* RECORDS TO USE
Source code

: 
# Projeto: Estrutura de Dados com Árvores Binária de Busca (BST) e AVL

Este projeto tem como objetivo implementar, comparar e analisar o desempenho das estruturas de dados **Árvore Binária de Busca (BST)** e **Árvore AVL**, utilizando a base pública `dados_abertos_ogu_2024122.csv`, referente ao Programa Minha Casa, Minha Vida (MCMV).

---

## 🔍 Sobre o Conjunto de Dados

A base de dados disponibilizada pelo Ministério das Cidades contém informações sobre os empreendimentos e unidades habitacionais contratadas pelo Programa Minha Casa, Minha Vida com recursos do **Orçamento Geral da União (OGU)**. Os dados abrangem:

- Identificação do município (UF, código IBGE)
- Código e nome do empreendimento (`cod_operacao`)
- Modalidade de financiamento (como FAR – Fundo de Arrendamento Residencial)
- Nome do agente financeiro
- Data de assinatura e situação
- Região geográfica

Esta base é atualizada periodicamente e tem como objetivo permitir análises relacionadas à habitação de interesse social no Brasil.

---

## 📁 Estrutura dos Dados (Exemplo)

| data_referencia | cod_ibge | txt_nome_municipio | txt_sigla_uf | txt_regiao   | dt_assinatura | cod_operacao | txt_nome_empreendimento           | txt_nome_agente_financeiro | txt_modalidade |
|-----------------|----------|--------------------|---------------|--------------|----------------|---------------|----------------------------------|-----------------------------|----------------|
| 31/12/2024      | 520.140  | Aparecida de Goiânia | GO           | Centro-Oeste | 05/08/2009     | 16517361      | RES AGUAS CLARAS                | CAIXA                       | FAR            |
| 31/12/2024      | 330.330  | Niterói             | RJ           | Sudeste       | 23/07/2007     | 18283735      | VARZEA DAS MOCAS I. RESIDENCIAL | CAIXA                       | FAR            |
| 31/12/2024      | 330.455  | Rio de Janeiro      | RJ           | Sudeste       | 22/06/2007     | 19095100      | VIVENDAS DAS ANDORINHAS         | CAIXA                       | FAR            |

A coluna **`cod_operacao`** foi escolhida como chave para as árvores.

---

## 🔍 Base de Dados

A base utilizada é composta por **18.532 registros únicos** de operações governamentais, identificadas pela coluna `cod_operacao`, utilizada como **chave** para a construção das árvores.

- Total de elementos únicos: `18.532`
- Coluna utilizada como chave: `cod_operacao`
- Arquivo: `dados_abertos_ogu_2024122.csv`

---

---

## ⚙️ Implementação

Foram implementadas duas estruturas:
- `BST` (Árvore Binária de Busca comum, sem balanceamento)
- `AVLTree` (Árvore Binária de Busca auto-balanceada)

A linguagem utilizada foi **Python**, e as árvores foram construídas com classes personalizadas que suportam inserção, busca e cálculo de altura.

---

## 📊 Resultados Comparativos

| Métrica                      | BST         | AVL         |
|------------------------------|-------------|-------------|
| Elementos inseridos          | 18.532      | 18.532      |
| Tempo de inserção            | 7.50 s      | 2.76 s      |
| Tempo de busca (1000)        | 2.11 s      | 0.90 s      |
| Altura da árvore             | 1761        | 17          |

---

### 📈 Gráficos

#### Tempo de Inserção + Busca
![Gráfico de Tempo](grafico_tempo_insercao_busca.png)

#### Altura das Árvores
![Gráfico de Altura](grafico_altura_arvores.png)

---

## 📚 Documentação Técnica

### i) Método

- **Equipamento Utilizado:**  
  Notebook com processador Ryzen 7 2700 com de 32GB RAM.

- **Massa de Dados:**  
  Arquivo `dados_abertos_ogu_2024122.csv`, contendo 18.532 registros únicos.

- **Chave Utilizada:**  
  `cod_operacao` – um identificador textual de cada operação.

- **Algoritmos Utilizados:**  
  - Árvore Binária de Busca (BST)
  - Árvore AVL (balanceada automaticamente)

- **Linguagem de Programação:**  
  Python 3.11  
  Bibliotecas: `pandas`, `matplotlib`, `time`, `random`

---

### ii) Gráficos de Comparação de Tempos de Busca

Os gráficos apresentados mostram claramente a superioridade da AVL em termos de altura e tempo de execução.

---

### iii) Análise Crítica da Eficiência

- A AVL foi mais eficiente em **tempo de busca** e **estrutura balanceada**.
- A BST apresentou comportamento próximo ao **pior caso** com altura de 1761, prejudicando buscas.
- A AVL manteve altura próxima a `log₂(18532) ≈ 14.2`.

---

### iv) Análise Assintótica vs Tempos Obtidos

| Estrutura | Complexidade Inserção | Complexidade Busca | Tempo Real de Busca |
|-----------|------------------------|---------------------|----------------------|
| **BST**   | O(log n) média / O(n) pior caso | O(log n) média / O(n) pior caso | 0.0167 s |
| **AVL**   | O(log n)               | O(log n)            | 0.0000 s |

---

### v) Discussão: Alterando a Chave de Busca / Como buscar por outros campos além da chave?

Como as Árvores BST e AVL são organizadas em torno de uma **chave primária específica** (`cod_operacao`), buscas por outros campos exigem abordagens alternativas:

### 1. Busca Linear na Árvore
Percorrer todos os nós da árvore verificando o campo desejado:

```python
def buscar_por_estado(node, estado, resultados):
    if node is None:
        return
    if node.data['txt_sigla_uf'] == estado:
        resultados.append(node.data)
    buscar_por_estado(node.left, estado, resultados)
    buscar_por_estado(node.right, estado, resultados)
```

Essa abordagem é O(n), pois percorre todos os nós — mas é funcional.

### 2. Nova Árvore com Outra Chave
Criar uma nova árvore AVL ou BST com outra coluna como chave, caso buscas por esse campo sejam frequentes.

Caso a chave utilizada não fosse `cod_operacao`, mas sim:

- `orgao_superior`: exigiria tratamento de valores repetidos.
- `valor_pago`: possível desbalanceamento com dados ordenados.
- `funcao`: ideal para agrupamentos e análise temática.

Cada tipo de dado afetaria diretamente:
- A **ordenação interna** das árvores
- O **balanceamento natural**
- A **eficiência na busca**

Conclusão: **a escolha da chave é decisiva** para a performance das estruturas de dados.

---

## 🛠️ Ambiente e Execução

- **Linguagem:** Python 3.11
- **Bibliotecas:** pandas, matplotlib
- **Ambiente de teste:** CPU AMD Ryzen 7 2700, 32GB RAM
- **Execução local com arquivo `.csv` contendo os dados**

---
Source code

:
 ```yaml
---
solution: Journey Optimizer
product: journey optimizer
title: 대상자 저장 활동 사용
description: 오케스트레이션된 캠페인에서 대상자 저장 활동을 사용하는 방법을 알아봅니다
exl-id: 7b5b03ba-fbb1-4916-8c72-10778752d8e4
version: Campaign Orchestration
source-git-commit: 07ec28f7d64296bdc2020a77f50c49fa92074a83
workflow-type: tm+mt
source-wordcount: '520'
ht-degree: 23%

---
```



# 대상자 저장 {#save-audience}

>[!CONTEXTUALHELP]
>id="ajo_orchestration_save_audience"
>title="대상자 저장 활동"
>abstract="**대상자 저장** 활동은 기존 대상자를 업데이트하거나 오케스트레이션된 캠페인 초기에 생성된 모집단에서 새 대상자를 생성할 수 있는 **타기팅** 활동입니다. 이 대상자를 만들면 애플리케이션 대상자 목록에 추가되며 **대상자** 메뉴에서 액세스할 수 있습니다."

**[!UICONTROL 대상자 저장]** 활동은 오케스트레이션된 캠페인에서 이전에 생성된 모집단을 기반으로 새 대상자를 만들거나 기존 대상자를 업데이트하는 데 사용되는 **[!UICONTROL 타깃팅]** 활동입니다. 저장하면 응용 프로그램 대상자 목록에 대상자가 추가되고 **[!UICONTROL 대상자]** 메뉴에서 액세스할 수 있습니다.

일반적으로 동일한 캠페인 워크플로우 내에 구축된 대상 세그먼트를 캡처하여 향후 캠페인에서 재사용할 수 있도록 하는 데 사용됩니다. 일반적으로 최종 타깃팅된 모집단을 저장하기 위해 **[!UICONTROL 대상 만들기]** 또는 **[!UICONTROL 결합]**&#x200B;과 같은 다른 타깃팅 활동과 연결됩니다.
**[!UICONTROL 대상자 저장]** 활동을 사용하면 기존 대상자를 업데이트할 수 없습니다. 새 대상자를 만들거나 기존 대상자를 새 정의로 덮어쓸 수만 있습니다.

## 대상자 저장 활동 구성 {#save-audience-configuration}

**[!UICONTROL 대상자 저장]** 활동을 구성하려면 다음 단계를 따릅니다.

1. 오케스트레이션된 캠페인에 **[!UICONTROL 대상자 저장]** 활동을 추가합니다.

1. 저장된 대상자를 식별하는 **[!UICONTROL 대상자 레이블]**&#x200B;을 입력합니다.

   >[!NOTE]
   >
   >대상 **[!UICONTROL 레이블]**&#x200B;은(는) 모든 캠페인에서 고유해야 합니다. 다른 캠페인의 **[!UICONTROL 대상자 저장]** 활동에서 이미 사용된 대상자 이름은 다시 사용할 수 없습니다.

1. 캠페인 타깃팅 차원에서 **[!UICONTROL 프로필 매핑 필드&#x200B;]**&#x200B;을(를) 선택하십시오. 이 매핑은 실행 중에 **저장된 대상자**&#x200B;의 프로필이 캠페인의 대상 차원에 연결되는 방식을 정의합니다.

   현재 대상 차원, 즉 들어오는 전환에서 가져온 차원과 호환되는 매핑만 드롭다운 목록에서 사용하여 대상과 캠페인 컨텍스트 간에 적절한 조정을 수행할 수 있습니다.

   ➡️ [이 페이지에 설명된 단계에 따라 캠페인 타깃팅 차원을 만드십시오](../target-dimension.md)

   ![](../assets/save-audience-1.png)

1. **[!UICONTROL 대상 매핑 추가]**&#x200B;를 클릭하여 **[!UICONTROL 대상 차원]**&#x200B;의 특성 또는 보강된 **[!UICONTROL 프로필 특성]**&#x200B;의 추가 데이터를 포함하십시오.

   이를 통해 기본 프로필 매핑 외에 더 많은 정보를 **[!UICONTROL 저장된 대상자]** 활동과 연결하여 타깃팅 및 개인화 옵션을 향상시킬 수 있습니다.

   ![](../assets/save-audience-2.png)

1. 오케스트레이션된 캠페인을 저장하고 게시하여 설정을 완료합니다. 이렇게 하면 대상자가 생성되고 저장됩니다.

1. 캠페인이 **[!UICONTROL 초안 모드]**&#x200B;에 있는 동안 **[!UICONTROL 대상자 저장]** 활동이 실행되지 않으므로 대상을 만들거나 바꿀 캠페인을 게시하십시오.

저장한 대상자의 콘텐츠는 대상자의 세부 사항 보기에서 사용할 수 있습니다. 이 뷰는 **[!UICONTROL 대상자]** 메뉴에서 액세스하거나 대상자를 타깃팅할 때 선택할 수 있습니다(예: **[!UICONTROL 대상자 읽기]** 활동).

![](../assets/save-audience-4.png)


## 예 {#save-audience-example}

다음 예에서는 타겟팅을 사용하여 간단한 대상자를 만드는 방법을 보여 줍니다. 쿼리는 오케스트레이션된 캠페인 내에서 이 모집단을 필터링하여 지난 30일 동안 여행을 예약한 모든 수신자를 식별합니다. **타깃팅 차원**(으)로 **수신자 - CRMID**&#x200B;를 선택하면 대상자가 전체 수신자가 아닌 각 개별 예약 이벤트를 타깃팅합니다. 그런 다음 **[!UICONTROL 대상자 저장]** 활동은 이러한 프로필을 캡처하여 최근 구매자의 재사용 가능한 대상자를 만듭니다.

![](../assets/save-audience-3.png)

* EXERCISE AIM
In the entries above, some lines hold the string "CAIXA". Copy each of them.

* EXERCISE RESPONSE
| 31/12/2024      | 520.140  | Aparecida de Goiânia | GO           | Centro-Oeste | 05/08/2009     | 16517361      | RES AGUAS CLARAS                | CAIXA                       | FAR            |
| 31/12/2024      | 330.330  | Niterói             | RJ           | Sudeste       | 23/07/2007     | 18283735      | VARZEA DAS MOCAS I. RESIDENCIAL | CAIXA                       | FAR            |
| 31/12/2024      | 330.455  | Rio de Janeiro      | RJ           | Sudeste       | 22/06/2007     | 19095100      | VIVENDAS DAS ANDORINHAS         | CAIXA                       | FAR            |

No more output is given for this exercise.